[Start of Attachment]

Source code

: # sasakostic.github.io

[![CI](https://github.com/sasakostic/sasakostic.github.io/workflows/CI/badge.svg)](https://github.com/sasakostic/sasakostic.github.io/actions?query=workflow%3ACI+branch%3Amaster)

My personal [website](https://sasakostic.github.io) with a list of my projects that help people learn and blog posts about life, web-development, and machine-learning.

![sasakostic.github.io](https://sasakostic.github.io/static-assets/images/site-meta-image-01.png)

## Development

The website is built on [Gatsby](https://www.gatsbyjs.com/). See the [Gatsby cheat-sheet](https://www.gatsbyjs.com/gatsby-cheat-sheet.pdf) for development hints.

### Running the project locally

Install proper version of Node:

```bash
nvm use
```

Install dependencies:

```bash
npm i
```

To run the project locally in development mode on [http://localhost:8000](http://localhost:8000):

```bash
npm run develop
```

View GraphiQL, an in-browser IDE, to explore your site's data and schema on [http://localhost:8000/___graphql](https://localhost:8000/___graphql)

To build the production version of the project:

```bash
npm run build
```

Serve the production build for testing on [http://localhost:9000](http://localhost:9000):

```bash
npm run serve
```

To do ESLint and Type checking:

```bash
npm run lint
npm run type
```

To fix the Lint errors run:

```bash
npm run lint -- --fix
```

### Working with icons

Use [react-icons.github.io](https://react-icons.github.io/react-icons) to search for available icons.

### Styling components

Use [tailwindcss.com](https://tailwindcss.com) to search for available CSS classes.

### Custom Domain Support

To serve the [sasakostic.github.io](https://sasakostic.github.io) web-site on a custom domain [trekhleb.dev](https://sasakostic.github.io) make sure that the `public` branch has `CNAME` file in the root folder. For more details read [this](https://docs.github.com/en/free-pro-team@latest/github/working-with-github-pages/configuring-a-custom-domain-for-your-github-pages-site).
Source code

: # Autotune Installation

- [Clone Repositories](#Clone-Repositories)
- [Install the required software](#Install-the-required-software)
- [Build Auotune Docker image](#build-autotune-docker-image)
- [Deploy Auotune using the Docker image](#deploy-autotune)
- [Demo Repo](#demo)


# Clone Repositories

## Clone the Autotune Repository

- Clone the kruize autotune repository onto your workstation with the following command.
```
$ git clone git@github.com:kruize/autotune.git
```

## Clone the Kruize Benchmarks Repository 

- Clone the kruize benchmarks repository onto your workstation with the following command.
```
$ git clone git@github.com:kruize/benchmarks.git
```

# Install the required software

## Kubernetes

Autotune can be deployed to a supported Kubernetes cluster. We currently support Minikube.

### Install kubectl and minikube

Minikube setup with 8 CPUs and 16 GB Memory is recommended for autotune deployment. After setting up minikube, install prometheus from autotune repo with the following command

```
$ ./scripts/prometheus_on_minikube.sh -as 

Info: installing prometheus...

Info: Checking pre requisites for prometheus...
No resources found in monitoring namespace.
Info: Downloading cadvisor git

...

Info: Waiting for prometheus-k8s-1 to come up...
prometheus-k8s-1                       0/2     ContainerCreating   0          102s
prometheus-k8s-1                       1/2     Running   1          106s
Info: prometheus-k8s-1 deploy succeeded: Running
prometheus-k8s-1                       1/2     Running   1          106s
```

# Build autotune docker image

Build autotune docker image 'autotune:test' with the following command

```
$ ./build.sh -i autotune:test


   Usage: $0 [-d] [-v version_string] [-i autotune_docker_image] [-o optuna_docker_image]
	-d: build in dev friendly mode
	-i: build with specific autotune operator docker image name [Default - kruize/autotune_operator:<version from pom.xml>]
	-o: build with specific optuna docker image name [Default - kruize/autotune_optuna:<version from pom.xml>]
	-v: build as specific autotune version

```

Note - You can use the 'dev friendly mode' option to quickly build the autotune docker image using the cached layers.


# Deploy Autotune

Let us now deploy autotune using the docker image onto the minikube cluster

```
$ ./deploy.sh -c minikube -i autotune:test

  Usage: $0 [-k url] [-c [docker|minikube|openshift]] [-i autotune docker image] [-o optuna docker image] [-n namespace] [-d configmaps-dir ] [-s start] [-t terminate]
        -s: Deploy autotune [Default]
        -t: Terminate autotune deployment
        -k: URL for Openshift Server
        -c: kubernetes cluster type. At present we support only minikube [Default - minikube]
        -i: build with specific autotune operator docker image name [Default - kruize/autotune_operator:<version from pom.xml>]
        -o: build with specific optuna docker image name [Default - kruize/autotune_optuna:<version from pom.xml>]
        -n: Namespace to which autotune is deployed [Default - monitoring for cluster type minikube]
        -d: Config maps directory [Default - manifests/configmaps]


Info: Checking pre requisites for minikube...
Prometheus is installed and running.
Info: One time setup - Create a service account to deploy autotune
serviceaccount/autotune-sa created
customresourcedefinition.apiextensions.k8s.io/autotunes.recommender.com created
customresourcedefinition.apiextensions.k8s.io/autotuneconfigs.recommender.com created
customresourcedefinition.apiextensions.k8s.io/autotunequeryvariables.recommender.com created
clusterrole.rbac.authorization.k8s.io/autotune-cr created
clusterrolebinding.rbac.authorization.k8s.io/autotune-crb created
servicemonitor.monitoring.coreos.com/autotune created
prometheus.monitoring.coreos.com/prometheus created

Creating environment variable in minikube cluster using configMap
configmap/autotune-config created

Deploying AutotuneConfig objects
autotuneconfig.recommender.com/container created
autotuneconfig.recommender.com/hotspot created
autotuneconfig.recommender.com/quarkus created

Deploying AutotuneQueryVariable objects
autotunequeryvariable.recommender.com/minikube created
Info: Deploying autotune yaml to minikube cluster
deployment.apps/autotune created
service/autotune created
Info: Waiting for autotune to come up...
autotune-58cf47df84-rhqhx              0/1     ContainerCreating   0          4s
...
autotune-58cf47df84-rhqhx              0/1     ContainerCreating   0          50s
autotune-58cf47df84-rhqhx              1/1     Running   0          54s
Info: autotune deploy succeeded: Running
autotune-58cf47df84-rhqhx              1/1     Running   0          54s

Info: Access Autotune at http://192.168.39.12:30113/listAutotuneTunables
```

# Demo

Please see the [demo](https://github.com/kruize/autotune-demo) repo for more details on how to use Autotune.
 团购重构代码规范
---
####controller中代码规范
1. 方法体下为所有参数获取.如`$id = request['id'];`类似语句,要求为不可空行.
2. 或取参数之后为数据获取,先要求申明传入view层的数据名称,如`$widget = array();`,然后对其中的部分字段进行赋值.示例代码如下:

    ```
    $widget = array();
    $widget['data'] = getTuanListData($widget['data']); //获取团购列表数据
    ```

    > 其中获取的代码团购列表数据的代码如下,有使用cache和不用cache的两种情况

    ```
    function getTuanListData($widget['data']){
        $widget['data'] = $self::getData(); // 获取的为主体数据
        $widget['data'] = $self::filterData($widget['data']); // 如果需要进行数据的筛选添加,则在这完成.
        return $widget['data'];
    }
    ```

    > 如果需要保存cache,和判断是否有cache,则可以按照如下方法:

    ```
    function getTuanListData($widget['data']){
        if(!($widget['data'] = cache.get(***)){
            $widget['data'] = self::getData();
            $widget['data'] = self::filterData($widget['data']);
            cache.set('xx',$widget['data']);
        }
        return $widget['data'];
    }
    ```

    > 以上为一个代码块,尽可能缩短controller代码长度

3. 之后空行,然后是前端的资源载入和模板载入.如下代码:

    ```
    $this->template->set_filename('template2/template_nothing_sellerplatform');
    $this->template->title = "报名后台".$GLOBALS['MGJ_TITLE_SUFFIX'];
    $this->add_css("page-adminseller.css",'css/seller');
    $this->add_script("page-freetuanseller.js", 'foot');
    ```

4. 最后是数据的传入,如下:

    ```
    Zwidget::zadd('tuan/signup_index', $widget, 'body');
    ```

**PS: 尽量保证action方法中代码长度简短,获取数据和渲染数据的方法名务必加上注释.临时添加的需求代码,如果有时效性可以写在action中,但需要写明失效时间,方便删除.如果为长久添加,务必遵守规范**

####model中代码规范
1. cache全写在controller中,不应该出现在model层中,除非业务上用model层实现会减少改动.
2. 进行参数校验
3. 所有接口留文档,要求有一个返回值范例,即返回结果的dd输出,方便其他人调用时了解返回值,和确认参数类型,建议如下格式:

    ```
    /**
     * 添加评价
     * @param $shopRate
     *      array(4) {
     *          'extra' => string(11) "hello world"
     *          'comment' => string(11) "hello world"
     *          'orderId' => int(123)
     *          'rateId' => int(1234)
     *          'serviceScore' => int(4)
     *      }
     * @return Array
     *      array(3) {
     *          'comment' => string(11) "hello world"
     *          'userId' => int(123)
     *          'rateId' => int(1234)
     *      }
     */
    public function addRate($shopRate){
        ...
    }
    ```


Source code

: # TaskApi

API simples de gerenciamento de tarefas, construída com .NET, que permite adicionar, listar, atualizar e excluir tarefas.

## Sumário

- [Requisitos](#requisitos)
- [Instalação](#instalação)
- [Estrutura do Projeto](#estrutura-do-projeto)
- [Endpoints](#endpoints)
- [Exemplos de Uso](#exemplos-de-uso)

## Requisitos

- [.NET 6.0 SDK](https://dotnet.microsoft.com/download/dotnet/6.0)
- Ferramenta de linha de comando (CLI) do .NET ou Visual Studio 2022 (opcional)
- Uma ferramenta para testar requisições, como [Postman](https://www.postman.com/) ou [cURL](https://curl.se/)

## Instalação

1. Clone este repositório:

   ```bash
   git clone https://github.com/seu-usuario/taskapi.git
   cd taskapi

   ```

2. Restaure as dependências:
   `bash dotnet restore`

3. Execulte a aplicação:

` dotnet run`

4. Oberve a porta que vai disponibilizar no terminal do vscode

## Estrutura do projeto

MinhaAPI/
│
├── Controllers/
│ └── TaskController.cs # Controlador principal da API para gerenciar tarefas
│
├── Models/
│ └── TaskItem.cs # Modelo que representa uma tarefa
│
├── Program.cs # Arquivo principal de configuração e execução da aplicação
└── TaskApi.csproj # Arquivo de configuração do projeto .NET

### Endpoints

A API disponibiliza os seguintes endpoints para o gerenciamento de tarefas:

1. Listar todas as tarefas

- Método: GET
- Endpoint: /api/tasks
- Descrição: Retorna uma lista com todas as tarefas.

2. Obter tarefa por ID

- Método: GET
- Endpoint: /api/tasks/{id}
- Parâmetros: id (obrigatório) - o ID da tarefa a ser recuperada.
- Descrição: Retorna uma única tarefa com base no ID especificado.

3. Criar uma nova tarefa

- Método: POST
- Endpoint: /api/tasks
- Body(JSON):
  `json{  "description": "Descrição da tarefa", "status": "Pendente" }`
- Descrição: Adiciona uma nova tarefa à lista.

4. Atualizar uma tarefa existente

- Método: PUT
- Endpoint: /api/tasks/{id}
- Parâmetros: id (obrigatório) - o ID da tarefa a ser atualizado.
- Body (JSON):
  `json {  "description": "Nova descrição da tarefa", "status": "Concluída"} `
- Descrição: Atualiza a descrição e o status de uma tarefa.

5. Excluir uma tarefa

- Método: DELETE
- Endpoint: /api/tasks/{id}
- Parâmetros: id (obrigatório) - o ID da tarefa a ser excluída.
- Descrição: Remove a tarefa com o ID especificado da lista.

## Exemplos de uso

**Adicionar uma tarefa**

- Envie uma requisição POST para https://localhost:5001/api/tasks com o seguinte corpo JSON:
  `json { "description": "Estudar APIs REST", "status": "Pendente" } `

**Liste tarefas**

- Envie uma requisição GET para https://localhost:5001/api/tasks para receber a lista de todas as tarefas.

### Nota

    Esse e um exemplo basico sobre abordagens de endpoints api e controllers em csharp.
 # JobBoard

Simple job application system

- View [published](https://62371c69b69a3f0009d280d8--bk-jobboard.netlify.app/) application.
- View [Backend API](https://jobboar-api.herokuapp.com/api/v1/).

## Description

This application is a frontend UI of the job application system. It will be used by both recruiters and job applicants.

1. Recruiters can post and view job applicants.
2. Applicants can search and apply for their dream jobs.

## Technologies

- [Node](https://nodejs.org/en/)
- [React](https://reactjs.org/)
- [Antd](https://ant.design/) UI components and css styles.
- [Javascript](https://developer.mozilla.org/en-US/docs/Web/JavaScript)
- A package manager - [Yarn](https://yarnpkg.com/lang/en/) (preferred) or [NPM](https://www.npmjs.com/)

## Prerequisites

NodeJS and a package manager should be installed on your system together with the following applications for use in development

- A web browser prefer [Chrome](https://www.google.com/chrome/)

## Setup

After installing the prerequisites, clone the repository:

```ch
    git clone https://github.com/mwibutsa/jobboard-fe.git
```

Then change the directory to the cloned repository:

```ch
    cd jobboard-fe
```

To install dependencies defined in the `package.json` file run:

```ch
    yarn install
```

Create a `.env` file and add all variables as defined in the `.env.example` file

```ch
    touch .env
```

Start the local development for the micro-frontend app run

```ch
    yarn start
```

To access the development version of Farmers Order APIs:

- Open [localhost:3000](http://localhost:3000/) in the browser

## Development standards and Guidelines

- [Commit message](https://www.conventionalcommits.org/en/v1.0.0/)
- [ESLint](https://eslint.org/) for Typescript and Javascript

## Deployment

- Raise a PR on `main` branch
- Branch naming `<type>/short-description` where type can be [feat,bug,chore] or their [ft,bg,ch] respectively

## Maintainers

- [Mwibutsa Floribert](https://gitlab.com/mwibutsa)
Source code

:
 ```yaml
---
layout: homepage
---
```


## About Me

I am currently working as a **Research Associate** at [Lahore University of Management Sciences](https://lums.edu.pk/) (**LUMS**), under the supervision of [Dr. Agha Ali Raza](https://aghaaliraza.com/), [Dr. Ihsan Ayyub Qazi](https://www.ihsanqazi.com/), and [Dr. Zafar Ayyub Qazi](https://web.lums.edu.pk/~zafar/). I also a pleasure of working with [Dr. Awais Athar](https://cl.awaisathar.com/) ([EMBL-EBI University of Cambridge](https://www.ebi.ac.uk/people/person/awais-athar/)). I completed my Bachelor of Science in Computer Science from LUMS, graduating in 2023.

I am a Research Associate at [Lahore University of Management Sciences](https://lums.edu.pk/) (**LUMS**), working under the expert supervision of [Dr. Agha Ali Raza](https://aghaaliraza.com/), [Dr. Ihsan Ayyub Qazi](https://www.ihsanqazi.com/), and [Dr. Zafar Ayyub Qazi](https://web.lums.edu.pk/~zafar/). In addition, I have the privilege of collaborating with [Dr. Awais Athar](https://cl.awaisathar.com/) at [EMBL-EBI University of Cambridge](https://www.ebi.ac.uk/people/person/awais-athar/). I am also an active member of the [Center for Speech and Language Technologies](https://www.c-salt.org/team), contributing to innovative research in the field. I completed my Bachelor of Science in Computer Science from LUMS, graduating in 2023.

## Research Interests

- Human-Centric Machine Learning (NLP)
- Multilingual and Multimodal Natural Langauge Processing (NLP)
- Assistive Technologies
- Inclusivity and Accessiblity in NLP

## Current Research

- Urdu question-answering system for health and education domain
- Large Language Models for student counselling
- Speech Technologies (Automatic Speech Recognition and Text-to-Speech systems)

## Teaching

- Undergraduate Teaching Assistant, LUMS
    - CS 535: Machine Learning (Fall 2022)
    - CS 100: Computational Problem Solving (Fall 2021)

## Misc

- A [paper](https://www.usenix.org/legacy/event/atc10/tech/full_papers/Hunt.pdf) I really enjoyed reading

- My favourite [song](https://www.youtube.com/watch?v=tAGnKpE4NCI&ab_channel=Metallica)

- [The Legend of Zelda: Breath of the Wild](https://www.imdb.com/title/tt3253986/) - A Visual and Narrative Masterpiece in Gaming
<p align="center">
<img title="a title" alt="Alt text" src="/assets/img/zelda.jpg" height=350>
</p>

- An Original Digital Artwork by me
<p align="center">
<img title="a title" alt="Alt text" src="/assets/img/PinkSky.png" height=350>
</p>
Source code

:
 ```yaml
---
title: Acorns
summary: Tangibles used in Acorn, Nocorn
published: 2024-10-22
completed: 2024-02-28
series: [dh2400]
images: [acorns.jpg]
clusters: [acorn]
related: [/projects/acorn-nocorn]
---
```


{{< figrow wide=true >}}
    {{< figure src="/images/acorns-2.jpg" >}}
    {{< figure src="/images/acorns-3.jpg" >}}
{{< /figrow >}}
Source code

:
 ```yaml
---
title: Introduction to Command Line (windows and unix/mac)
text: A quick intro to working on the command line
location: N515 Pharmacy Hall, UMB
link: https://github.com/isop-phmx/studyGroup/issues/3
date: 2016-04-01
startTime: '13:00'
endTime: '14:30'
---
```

[End of Attachment]

## Exercise
Check each line above for the word "aplicação", and copy the lines where it appears.

## Result of this task
3. Execulte a aplicação:
├── Program.cs # Arquivo principal de configuração e execução da aplicação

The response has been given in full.